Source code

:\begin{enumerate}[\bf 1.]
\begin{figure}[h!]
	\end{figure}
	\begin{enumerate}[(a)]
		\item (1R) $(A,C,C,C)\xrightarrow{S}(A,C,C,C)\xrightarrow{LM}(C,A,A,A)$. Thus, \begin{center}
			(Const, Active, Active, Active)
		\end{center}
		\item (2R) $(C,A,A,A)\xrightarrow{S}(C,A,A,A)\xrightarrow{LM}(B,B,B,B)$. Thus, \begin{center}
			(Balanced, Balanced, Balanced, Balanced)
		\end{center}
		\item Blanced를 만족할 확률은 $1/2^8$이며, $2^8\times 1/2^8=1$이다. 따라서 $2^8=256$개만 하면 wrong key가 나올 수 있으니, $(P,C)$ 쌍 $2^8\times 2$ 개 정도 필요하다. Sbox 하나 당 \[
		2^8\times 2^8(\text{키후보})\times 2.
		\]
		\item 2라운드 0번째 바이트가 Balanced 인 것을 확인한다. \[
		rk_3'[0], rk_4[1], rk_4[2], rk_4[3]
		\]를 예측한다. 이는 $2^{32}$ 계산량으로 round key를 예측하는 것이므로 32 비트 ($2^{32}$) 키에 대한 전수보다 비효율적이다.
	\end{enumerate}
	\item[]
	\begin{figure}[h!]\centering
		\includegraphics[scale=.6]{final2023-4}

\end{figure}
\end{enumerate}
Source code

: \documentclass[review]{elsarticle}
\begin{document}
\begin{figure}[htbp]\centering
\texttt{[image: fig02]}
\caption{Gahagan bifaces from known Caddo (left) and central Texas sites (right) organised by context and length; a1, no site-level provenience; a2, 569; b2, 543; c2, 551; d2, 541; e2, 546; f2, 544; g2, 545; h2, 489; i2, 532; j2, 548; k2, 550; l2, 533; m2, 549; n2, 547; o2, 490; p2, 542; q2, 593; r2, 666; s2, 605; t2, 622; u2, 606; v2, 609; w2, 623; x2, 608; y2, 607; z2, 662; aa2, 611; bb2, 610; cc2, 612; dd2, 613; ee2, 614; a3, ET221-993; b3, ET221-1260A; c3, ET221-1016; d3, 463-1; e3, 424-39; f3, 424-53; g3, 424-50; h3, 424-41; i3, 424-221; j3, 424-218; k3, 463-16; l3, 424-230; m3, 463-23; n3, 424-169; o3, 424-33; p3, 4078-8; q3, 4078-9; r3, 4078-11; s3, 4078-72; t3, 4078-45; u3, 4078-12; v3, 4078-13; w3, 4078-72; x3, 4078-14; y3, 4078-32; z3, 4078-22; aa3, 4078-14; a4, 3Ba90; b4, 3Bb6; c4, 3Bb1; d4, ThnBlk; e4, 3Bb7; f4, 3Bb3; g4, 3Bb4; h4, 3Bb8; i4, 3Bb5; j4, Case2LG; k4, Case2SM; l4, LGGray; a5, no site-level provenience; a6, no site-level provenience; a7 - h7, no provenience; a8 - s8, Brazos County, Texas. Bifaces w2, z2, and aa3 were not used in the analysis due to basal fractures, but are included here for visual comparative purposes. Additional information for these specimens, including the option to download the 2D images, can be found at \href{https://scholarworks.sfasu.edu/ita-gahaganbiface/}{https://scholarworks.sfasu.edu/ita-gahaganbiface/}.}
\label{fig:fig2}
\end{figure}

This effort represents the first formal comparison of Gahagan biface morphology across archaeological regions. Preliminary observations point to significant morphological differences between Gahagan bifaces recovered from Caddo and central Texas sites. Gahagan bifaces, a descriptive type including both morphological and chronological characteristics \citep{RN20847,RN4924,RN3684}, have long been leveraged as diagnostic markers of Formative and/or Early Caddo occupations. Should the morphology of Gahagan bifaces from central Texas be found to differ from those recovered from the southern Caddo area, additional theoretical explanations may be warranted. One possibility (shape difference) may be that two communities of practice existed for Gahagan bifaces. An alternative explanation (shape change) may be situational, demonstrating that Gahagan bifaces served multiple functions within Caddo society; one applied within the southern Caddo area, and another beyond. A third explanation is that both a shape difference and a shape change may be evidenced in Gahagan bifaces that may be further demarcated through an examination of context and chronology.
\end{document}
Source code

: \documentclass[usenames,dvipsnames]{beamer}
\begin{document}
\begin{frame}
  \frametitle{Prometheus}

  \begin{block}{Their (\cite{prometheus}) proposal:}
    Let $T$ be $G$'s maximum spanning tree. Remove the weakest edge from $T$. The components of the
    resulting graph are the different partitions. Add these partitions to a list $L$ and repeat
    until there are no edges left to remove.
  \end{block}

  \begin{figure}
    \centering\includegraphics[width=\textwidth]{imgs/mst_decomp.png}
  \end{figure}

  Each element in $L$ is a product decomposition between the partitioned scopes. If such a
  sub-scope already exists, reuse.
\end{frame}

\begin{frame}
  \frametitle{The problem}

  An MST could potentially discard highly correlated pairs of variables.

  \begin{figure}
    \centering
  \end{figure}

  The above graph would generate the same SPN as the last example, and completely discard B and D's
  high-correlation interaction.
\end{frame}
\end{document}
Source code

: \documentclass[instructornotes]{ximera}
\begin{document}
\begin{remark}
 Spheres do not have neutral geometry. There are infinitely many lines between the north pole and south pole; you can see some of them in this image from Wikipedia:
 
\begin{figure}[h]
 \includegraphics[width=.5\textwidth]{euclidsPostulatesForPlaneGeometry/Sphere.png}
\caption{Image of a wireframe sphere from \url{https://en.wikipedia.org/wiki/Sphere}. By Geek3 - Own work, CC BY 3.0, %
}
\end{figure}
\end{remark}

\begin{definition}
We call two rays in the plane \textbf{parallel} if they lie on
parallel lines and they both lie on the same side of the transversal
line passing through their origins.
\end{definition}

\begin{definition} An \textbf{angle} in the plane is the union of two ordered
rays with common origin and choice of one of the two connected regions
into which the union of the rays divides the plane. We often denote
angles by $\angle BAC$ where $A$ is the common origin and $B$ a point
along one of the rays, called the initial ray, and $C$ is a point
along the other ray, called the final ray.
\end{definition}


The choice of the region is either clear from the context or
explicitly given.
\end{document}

What you should do:
After reading the listing, copy it out exactly and in full.

Answer space:
Source code

:\begin{enumerate}[\bf 1.]
\begin{figure}[h!]
	\end{figure}
	\begin{enumerate}[(a)]
		\item (1R) $(A,C,C,C)\xrightarrow{S}(A,C,C,C)\xrightarrow{LM}(C,A,A,A)$. Thus, \begin{center}
			(Const, Active, Active, Active)
		\end{center}
		\item (2R) $(C,A,A,A)\xrightarrow{S}(C,A,A,A)\xrightarrow{LM}(B,B,B,B)$. Thus, \begin{center}
			(Balanced, Balanced, Balanced, Balanced)
		\end{center}
		\item Blanced를 만족할 확률은 $1/2^8$이며, $2^8\times 1/2^8=1$이다. 따라서 $2^8=256$개만 하면 wrong key가 나올 수 있으니, $(P,C)$ 쌍 $2^8\times 2$ 개 정도 필요하다. Sbox 하나 당 \[
		2^8\times 2^8(\text{키후보})\times 2.
		\]
		\item 2라운드 0번째 바이트가 Balanced 인 것을 확인한다. \[
		rk_3'[0], rk_4[1], rk_4[2], rk_4[3]
		\]를 예측한다. 이는 $2^{32}$ 계산량으로 round key를 예측하는 것이므로 32 비트 ($2^{32}$) 키에 대한 전수보다 비효율적이다.
	\end{enumerate}
	\item[]
	\begin{figure}[h!]\centering
		\includegraphics[scale=.6]{final2023-4}

\end{figure}
\end{enumerate}
Source code

: \documentclass[review]{elsarticle}
\begin{document}
\begin{figure}[htbp]\centering
\texttt{[image: fig02]}
\caption{Gahagan bifaces from known Caddo (left) and central Texas sites (right) organised by context and length; a1, no site-level provenience; a2, 569; b2, 543; c2, 551; d2, 541; e2, 546; f2, 544; g2, 545; h2, 489; i2, 532; j2, 548; k2, 550; l2, 533; m2, 549; n2, 547; o2, 490; p2, 542; q2, 593; r2, 666; s2, 605; t2, 622; u2, 606; v2, 609; w2, 623; x2, 608; y2, 607; z2, 662; aa2, 611; bb2, 610; cc2, 612; dd2, 613; ee2, 614; a3, ET221-993; b3, ET221-1260A; c3, ET221-1016; d3, 463-1; e3, 424-39; f3, 424-53; g3, 424-50; h3, 424-41; i3, 424-221; j3, 424-218; k3, 463-16; l3, 424-230; m3, 463-23; n3, 424-169; o3, 424-33; p3, 4078-8; q3, 4078-9; r3, 4078-11; s3, 4078-72; t3, 4078-45; u3, 4078-12; v3, 4078-13; w3, 4078-72; x3, 4078-14; y3, 4078-32; z3, 4078-22; aa3, 4078-14; a4, 3Ba90; b4, 3Bb6; c4, 3Bb1; d4, ThnBlk; e4, 3Bb7; f4, 3Bb3; g4, 3Bb4; h4, 3Bb8; i4, 3Bb5; j4, Case2LG; k4, Case2SM; l4, LGGray; a5, no site-level provenience; a6, no site-level provenience; a7 - h7, no provenience; a8 - s8, Brazos County, Texas. Bifaces w2, z2, and aa3 were not used in the analysis due to basal fractures, but are included here for visual comparative purposes. Additional information for these specimens, including the option to download the 2D images, can be found at \href{https://scholarworks.sfasu.edu/ita-gahaganbiface/}{https://scholarworks.sfasu.edu/ita-gahaganbiface/}.}
\label{fig:fig2}
\end{figure}

This effort represents the first formal comparison of Gahagan biface morphology across archaeological regions. Preliminary observations point to significant morphological differences between Gahagan bifaces recovered from Caddo and central Texas sites. Gahagan bifaces, a descriptive type including both morphological and chronological characteristics \citep{RN20847,RN4924,RN3684}, have long been leveraged as diagnostic markers of Formative and/or Early Caddo occupations. Should the morphology of Gahagan bifaces from central Texas be found to differ from those recovered from the southern Caddo area, additional theoretical explanations may be warranted. One possibility (shape difference) may be that two communities of practice existed for Gahagan bifaces. An alternative explanation (shape change) may be situational, demonstrating that Gahagan bifaces served multiple functions within Caddo society; one applied within the southern Caddo area, and another beyond. A third explanation is that both a shape difference and a shape change may be evidenced in Gahagan bifaces that may be further demarcated through an examination of context and chronology.
\end{document}
Source code

: \documentclass[usenames,dvipsnames]{beamer}
\begin{document}
\begin{frame}
  \frametitle{Prometheus}

  \begin{block}{Their (\cite{prometheus}) proposal:}
    Let $T$ be $G$'s maximum spanning tree. Remove the weakest edge from $T$. The components of the
    resulting graph are the different partitions. Add these partitions to a list $L$ and repeat
    until there are no edges left to remove.
  \end{block}

  \begin{figure}
    \centering\includegraphics[width=\textwidth]{imgs/mst_decomp.png}
  \end{figure}

  Each element in $L$ is a product decomposition between the partitioned scopes. If such a
  sub-scope already exists, reuse.
\end{frame}

\begin{frame}
  \frametitle{The problem}

  An MST could potentially discard highly correlated pairs of variables.

  \begin{figure}
    \centering
  \end{figure}

  The above graph would generate the same SPN as the last example, and completely discard B and D's
  high-correlation interaction.
\end{frame}
\end{document}
Source code

: \documentclass[instructornotes]{ximera}
\begin{document}
\begin{remark}
 Spheres do not have neutral geometry. There are infinitely many lines between the north pole and south pole; you can see some of them in this image from Wikipedia:
 
\begin{figure}[h]
 \includegraphics[width=.5\textwidth]{euclidsPostulatesForPlaneGeometry/Sphere.png}
\caption{Image of a wireframe sphere from \url{https://en.wikipedia.org/wiki/Sphere}. By Geek3 - Own work, CC BY 3.0, %
}
\end{figure}
\end{remark}

\begin{definition}
We call two rays in the plane \textbf{parallel} if they lie on
parallel lines and they both lie on the same side of the transversal
line passing through their origins.
\end{definition}

\begin{definition} An \textbf{angle} in the plane is the union of two ordered
rays with common origin and choice of one of the two connected regions
into which the union of the rays divides the plane. We often denote
angles by $\angle BAC$ where $A$ is the common origin and $B$ a point
along one of the rays, called the initial ray, and $C$ is a point
along the other ray, called the final ray.
\end{definition}


The choice of the region is either clear from the context or
explicitly given.
\end{document}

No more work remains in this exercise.